Если бы голос принадлежал кому-то другому, Яков наверняка бы тоже вздрогнул — до того был он громок, прямо-таки оглушителен, этот сочный, словно играющий своей мощью баритон. Однако принадлежал он именно Евгению Парамонову, Якову не надо было даже оборачиваться, он и без того представлял себе рослую, мускулистую, спортивного вида парамоновскую фигуру (говорили, Парамонов был постоянным партнером по теннису — то ли первого, то ли второго секретаря обкома), его узкое, как бы сдавленное с боков лицо, светлую, свисающую на лоб челку и наглые водянисто-голубые глаза, смотревшие на Якова с неизменной усмешкой.
— Вот не ведал, не гадал!.. Яков Тель!.. Какими судьбами?..
— Да теми же, видно, самыми, — буркнул Яков, притворяясь, что сосредоточенно изучает содержимое баночки.
— И что же у вас такое?..
— Камень... В нижней, трети мочеточника...
— Скажи, какое сходство!.. И у меня камень, и тоже в нижней трети!.. Сидит, подлец, и выходить не желает...
Яков хотел ядовито заметить, что этим, пожалуй, сходство между ними и ограничивается, но, впервые подняв на Парамонова взгляд, увидел перед — а скорее даже над собой (Парамонов был выше его на целую голову) отечные мешки под глазами, набрякшие веки, серую кожу с каким-то мертвым, сизым отливом на запавших щеках — и промолчал.
Весь день он избегал встречи с Парамоновым, даже в столовую отправился перед самым ее закрытием и ел все холодное — суп с ледышками жира и слипшуюся в комок вермишель. В свободное же от процедур время он тайком от больничного персонала сбегал за пределы отведенной для прогулок территории и взбирался по крутому склону горы на одну из садовых террас, поднимавшихся вверх широкими уступами.
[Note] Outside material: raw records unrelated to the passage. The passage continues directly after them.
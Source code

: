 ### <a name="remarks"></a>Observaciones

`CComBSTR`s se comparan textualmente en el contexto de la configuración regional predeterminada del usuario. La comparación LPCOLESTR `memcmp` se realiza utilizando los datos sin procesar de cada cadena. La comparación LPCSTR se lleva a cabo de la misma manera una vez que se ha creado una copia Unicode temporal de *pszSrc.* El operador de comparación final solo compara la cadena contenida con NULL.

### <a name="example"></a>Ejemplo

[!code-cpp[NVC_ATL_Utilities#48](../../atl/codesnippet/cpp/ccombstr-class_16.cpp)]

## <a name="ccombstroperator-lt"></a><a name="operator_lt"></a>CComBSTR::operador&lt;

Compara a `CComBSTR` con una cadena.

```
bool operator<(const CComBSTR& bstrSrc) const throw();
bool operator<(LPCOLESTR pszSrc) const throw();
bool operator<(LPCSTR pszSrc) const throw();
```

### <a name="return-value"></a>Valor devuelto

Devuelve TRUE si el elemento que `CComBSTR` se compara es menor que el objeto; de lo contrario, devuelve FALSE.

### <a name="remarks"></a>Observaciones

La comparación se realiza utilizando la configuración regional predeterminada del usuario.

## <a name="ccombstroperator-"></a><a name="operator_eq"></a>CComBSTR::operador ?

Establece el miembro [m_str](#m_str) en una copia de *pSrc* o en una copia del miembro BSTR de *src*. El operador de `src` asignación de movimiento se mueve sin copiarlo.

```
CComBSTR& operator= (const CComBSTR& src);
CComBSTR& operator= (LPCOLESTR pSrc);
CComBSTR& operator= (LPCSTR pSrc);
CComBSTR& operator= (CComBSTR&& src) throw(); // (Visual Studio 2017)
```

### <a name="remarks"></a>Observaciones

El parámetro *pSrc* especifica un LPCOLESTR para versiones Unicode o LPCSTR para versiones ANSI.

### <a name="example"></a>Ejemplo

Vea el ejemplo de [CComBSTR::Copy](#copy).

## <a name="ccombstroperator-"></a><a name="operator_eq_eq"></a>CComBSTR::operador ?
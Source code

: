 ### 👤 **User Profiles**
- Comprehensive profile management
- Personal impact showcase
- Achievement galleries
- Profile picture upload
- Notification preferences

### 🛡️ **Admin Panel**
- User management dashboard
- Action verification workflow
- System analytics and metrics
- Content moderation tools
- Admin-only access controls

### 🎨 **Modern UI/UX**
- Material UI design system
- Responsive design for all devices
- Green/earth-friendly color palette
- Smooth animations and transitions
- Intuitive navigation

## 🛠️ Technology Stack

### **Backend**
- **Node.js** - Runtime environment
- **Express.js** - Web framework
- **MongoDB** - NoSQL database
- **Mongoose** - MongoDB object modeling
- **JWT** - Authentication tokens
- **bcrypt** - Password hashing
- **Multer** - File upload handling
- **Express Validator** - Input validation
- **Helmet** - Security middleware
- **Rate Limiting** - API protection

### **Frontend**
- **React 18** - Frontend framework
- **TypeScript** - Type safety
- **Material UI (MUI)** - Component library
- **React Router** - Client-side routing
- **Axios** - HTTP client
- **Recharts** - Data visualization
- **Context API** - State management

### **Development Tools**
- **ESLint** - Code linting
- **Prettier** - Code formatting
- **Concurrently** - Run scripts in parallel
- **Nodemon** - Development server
Вокруг валялись подгнившие, изъеденные муравьями яблоки, деревья гнулись до земли под тяжестью налитого, румяного апорта. В траве трещали невидимые кузнечики. Внизу плавно кружили сороки, веером распластав крылья и хвосты в нарядных белых разводах. Еще ниже, у подножья гор, в сиреневой дымке виднелся город — громадное, уходящее к горизонту скопище кварталов, площадей, высотных зданий, похожих отсюда не то на спичечные коробки, не то на карандашные огрызки, повернутые кверху тупым концом.
Здесь было хорошо сидеть, блаженно млея на ласковом осеннем солнышке, со свежим номером принесенного женой журнала, который так и оставался лежать у него на коленях не раскрытым. Но в этот день, забравшись сюда, Яков не испытывал и подобия покоя, даже в больнице, в горах, казалось ему, до него дотянулась год за годом терзавшая его рука...
Ночью ему не спалось. Он лежал с открытыми глазами, слушая похрапывание трех своих сопалатников, и хотя через приотворенное окно в палату струился прохладный, стекающий с гор воздух, ему казалось, темнота пышет в лицо ему жаром, подушка и простыня обжигают, будто по ним только что прошлись раскаленным утюгом.
Ему вспоминались рецензии, статьи, порой и фельетоны, появлявшиеся всякий раз, когда в издательстве выходила его новая книга или в журналах публиковались его новый рассказ или повесть, под рецензиями стояла подпись «Евг. Парамонов», чаще «Иванов», «Николаев», что-нибудь в этом роде, одинаково бесцветное, массовидное, но по всему бывало ясно, что это псевдоним одного и того же лица — все тот же развязный, ухмыляющийся стиль, тот же набор обвинений: «очерняет действительность», «издевается над тем, .что свято для каждого»... Случалось и кое-что более откровенное, вроде: «так может писать только человек, которому не дорога история России, ее великое прошлое и светлое будущее...»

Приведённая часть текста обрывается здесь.